Большое внимание исследователей направлено на изучение реализации естественных путей передачи HСV. Основным фактором передачи возбудителя является кровь или ее компоненты, в меньшей степени – другие биологические жидкости человека (сперма, вагинальный секрет, слезная жидкость, слюна и др.). Установлено, что инфицирующая доза HСV на 2–3 порядка выше, чем при ГВ; соответственно, вероятность инфицирования при контакте ниже. Однако большинство авторов указывают на возможность инфицирования ГС при гетеро- и гомосексуальных половых контактах – риск заражения среди постоянных гетеросексуальных партнеров, один из которых болен ХГС, составляет 1,5% (при отсутствии других факторов риска). К настоящему времени накоплено достаточно информации и о передаче ГС при бытовом общении в семье. По данным ВОЗ, вероятность инфицирования в семье может достигать 7%.

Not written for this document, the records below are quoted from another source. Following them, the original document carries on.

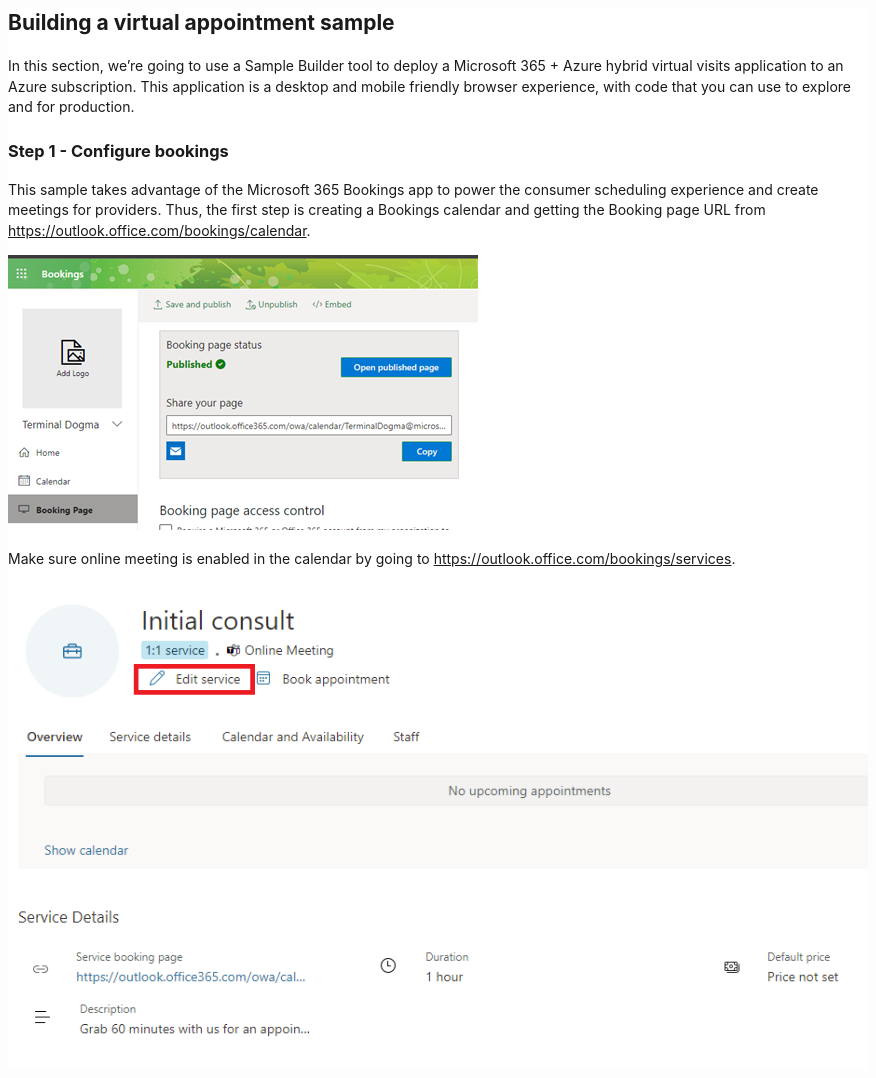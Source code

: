 ## Building a virtual appointment sample
In this section, we’re going to use a Sample Builder tool to deploy a Microsoft 365 + Azure hybrid virtual visits application to an Azure subscription. This application is a desktop and mobile friendly browser experience, with code that you can use to explore and for production.

### Step 1 - Configure bookings

This sample takes advantage of the Microsoft 365 Bookings app to power the consumer scheduling experience and create meetings for providers. Thus, the first step is creating a Bookings calendar and getting the Booking page URL from https://outlook.office.com/bookings/calendar.

![Screenshot of Booking configuration experience.](./media/virtual-visits/bookings-url.png)

Make sure online meeting is enabled in the calendar by going to https://outlook.office.com/bookings/services.

![Screenshot of Booking services configuration experience.](./media/virtual-visits/bookings-services.png)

Передача вируса от инфицированной матери к ребенку возможна во время беременности и родов (риск 1-5%). Но вероятность инфицирования новорожденного значительно возрастает при высоких концентрациях НСV в сыворотке крови матери (7-12%), а также при наличии у нее ВИЧ-инфекции (14-16%). Исследования последних лет показали, что грудное вскармливание не влияет на частоту инфицирования детей [1, 10, 12].

По данным ВОЗ, около 150 млн. человек в мире инфицировано HCV, в странах Западной Европы, США на долю ГС приходиться 75-95% посттрансфузионных гепатитов. Среди больных, получавших в комплексном лечении инфузии крови, наиболее высокая инфицированность HCV регистрируется у больных гемофилией – в 45-80 %.

В России острый ГС у детей обнаруживается редко и составляет 0,55 случаев на 100 тыс. детского населения. В структуре всех острых гепатитов доля детей, больных острым ГС, в России составляет 1-2%. Среди них преобладают больные с безжелтушными формами ГС, соотношение желтушных и безжелтушных форм в детском возрасте составляет 1:10-15. Это в полной мере относится и к новорожденным, инфицированным ГС перинатально. В 90-95% случаев заболевание в раннем детском возрасте протекает в безжелтушной, субклинической и инаппарантной формах. Затяжной процесс может возникать на любом этапе болезни – и в желтушном, и в восстановительном периоде.

Одной из частых форм болезни является бессимптомная, с самого начала заболевания протекающая с умеренной гиперферментемией, сохраняющейся в дальнейшем в течение нескольких лет, то усиливаясь, то ослабевая. По данным всех исследователей частота хронизации HCV-инфекции высокая от 40-56% до 81% и более [13, 14, 17].